* AIM OF THE TASK
Output every entry exactly as given.

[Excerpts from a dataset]
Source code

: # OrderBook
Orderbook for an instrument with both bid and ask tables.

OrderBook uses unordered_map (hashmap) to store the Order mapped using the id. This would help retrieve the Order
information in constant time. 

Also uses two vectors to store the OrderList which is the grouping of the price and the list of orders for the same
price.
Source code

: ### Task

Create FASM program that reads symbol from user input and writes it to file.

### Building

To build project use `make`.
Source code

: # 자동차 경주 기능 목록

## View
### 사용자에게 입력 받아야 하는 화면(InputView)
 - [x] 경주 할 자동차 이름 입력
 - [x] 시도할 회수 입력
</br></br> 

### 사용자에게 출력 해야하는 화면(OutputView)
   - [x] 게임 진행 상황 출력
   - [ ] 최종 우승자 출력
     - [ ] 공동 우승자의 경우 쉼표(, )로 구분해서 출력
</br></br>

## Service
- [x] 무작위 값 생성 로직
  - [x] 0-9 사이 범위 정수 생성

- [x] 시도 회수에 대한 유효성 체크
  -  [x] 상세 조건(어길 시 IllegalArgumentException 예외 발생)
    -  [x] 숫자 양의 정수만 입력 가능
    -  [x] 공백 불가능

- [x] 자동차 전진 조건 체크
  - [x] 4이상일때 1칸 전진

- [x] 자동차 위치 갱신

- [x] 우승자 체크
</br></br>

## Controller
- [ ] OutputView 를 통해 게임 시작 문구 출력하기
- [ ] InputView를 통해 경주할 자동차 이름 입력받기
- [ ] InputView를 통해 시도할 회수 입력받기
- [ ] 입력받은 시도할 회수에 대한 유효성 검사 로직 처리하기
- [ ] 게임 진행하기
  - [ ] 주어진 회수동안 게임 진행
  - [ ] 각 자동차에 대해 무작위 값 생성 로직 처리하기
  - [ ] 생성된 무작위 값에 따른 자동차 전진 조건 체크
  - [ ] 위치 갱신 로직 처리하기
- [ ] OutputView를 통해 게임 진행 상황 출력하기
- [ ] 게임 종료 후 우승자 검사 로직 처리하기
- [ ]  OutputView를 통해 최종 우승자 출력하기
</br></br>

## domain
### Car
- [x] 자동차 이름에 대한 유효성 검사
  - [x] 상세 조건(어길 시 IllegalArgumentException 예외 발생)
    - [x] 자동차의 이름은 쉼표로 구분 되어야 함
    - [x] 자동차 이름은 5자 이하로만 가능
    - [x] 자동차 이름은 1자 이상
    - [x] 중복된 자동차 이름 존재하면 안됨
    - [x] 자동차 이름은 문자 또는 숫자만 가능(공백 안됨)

* WRITTEN ANSWER
Source code

: # OrderBook
Orderbook for an instrument with both bid and ask tables.

OrderBook uses unordered_map (hashmap) to store the Order mapped using the id. This would help retrieve the Order
information in constant time. 

Also uses two vectors to store the OrderList which is the grouping of the price and the list of orders for the same
price.
Source code

: ### Task

Create FASM program that reads symbol from user input and writes it to file.

### Building

To build project use `make`.
Source code

: # 자동차 경주 기능 목록

## View
### 사용자에게 입력 받아야 하는 화면(InputView)
 - [x] 경주 할 자동차 이름 입력
 - [x] 시도할 회수 입력
</br></br> 

### 사용자에게 출력 해야하는 화면(OutputView)
   - [x] 게임 진행 상황 출력
   - [ ] 최종 우승자 출력
     - [ ] 공동 우승자의 경우 쉼표(, )로 구분해서 출력
</br></br>

## Service
- [x] 무작위 값 생성 로직
  - [x] 0-9 사이 범위 정수 생성

- [x] 시도 회수에 대한 유효성 체크
  -  [x] 상세 조건(어길 시 IllegalArgumentException 예외 발생)
    -  [x] 숫자 양의 정수만 입력 가능
    -  [x] 공백 불가능

- [x] 자동차 전진 조건 체크
  - [x] 4이상일때 1칸 전진

- [x] 자동차 위치 갱신

- [x] 우승자 체크
</br></br>

## Controller
- [ ] OutputView 를 통해 게임 시작 문구 출력하기
- [ ] InputView를 통해 경주할 자동차 이름 입력받기
- [ ] InputView를 통해 시도할 회수 입력받기
- [ ] 입력받은 시도할 회수에 대한 유효성 검사 로직 처리하기
- [ ] 게임 진행하기
  - [ ] 주어진 회수동안 게임 진행
  - [ ] 각 자동차에 대해 무작위 값 생성 로직 처리하기
  - [ ] 생성된 무작위 값에 따른 자동차 전진 조건 체크
  - [ ] 위치 갱신 로직 처리하기
- [ ] OutputView를 통해 게임 진행 상황 출력하기
- [ ] 게임 종료 후 우승자 검사 로직 처리하기
- [ ]  OutputView를 통해 최종 우승자 출력하기
</br></br>

## domain
### Car
- [x] 자동차 이름에 대한 유효성 검사
  - [x] 상세 조건(어길 시 IllegalArgumentException 예외 발생)
    - [x] 자동차의 이름은 쉼표로 구분 되어야 함
    - [x] 자동차 이름은 5자 이하로만 가능
    - [x] 자동차 이름은 1자 이상
    - [x] 중복된 자동차 이름 존재하면 안됨
    - [x] 자동차 이름은 문자 또는 숫자만 가능(공백 안됨)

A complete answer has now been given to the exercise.